§ What is needed:
Check every line of the material below for the string "section". State how many lines have it.

§ Entries provided:

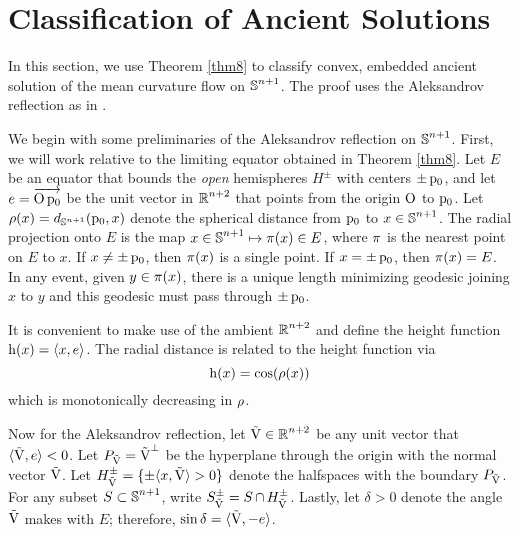 \documentclass{amsart}
\theoremstyle{definition}
\theoremstyle{remark}
\numberwithin{equation}{section}
\begin{document}
\section{Classification of Ancient Solutions}

In this section, we use Theorem \ref{thm8} to classify convex, embedded ancient solution of the mean curvature flow on \(\operatorname{\mathbb{S}}^{n+1}\). The proof uses the Aleksandrov reflection as in \cite{Br-Lou}.

We begin with some preliminaries of the Aleksandrov reflection on \(\operatorname{\mathbb{S}}^{n+1}\). First, we will work relative to the limiting equator obtained in Theorem \ref{thm8}. Let \(E\) be an equator that bounds the \emph{open} hemispheres \(H^{\pm}\) with centers \(\pm \operatorname{p_0}\), and let \(e = \overrightarrow{\operatorname{O}\operatorname{p_0}}\) be the unit vector in \(\operatorname{\mathbb{R}}^{n+2}\) that points from the origin \(\operatorname{O}\) to \(\operatorname{p_0}\). Let \(\operatorname{\rho}(x) = d_{\operatorname{\mathbb{S}}^{n+1}} (\operatorname{p_0}, x)\) denote the spherical distance from \(\operatorname{p_0}\) to \(x \in \operatorname{\mathbb{S}}^{n+1}\). The radial projection onto \(E\) is the map \(x \in \operatorname{\mathbb{S}}^{n+1} \mapsto \operatorname{\pi}(x) \in E\), where \(\operatorname{\pi}\) is the nearest point on \(E\) to \(x\). If \(x \ne \pm \operatorname{p_0}\), then \(\operatorname{\pi}(x)\) is a single point. If \(x = \pm \operatorname{p_0}\), then \(\operatorname{\pi}(x) = E\). In any event, given \(y \in \operatorname{\pi}(x)\), there is a unique length minimizing geodesic joining \(x\) to \(y\) and this geodesic must pass through \(\pm \operatorname{p_0}\).

It is convenient to make use of the ambient \(\operatorname{\mathbb{R}}^{n+2}\) and define the height function \(\operatorname{h}(x) = \langle{x},{e}\rangle\). The radial distance is related to the height function via
\[
\operatorname{h}(x) = \cos(\operatorname{\rho}(x))
\]
which is monotonically decreasing in \(\operatorname{\rho}\).

Now for the Aleksandrov reflection, let \(\operatorname{\vec{V}} \in \operatorname{\mathbb{R}}^{n+2}\) be any unit vector that \(\langle{\operatorname{\vec{V}}},{e}\rangle < 0\). Let \(P_{\operatorname{\vec{V}}} = \operatorname{\vec{V}}^{\perp}\) be the hyperplane through the origin with the normal vector \(\operatorname{\vec{V}}\). Let \({H}_{{\operatorname{\vec{V}}}}^{\pm} = \{\pm \langle{x},{\operatorname{\vec{V}}}\rangle > 0\}\) denote the halfspaces with the boundary \(P_{\operatorname{\vec{V}}}\). For any subset \(S \subset \operatorname{\mathbb{S}}^{n+1}\), write \({S}_{\operatorname{\vec{V}}}^{\pm} = S \operatorname{\cap} {H}_{{\operatorname{\vec{V}}}}^{\pm}\). Lastly, let \(\delta > 0\) denote the angle \(\operatorname{\vec{V}}\) makes with \(E\); therefore, \(\sin \delta = \langle{\operatorname{\vec{V}}},{-e}\rangle\).
\end{document}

§ Response to the exercise:
3